Create an `Argument` class and allow convertion of optdict into them #5584

DanielNoord · 2021-12-21T23:48:03Z

Add yourself to CONTRIBUTORS if you are a new contributor.
Write a good description on what the PR does.

Type of Changes

	Type
✓	✨ New feature
✓	🔨 Refactoring

Description

This is my first proposed step towards #5392.

We could build on this in a separate branch, as I intend not to make this interfere too much with any current code. That should keep merge conflicts low.

All of this is based on the documentation of argparse found here:
https://docs.python.org/3/library/argparse.html

The idea of this PR is to showcase how we can transform our current optdicts into a Argument class that we can then at some point start passing to the ArgumentsManager.
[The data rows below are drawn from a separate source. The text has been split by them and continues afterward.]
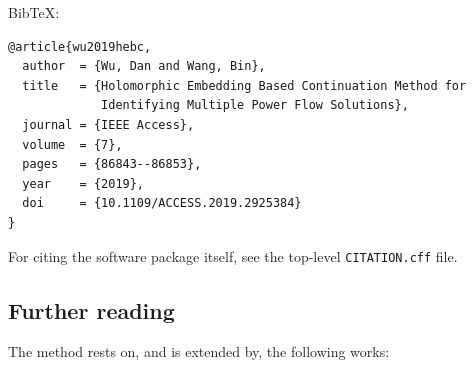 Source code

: \documentclass[11pt,a4paper]{article}
\newcommand{\code}[1]{\texttt{#1}}
\begin{document}
BibTeX:
\begin{lstlisting}[style=sh]
@article{wu2019hebc,
  author  = {Wu, Dan and Wang, Bin},
  title   = {Holomorphic Embedding Based Continuation Method for
             Identifying Multiple Power Flow Solutions},
  journal = {IEEE Access},
  volume  = {7},
  pages   = {86843--86853},
  year    = {2019},
  doi     = {10.1109/ACCESS.2019.2925384}
}
\end{lstlisting}

For citing the software package itself, see the top-level \code{CITATION.cff} file.

\subsection*{Further reading}
The method rests on, and is extended by, the following works:
\end{document}
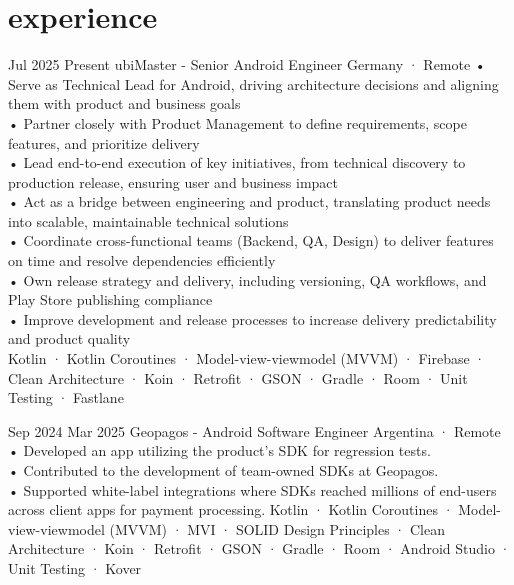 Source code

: \documentclass[a4paper,nocolors]{friggeri-cv}
\begin{document}

\section{experience}

\begin{entrylist}



\entryexperience
{Jul 2025}
{Present}
{ubiMaster - Senior Android Engineer}
{Germany · Remote}
{
• Serve as Technical Lead for Android, driving architecture decisions and aligning them with product and business goals\\
• Partner closely with Product Management to define requirements, scope features, and prioritize delivery\\
• Lead end-to-end execution of key initiatives, from technical discovery to production release, ensuring user and business impact\\
• Act as a bridge between engineering and product, translating product needs into scalable, maintainable technical solutions\\
• Coordinate cross-functional teams (Backend, QA, Design) to deliver features on time and resolve dependencies efficiently\\
• Own release strategy and delivery, including versioning, QA workflows, and Play Store publishing compliance\\
• Improve development and release processes to increase delivery predictability and product quality\\
}
{
  Kotlin · Kotlin Coroutines · Model-view-viewmodel (MVVM) · Firebase · Clean Architecture · Koin · Retrofit · GSON · Gradle · Room · Unit Testing · Fastlane
}


\entryexperience
{Sep 2024}
{Mar 2025}
{Geopagos - Android Software Engineer}
{Argentina · Remote}
{
• Developed an app utilizing the product's SDK for regression tests.\\
• Contributed to the development of team-owned SDKs at Geopagos.\\
• Supported white-label integrations where SDKs reached millions of end-users across client apps for payment processing.
}
{
  Kotlin · Kotlin Coroutines · Model-view-viewmodel (MVVM) · MVI · SOLID Design Principles · Clean Architecture · Koin · Retrofit · GSON · Gradle · Room · Android Studio · Unit Testing · Kover 
}


\end{entrylist}
\end{document}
I think that second part would be the next step, to make this in a MVP. After that we can start working on adding new checkers.
I chose the logging module as it is a fairly easy module without only two options.

Don't hold back! Let me know what you think of this. All criticism is valuable!

Note: Ideally these commits wouldn't need to be squashed in a final merge. That makes cherry-picking later on much easier (see 2.0 branch in astroid). So after final review I'll revisit the commit history.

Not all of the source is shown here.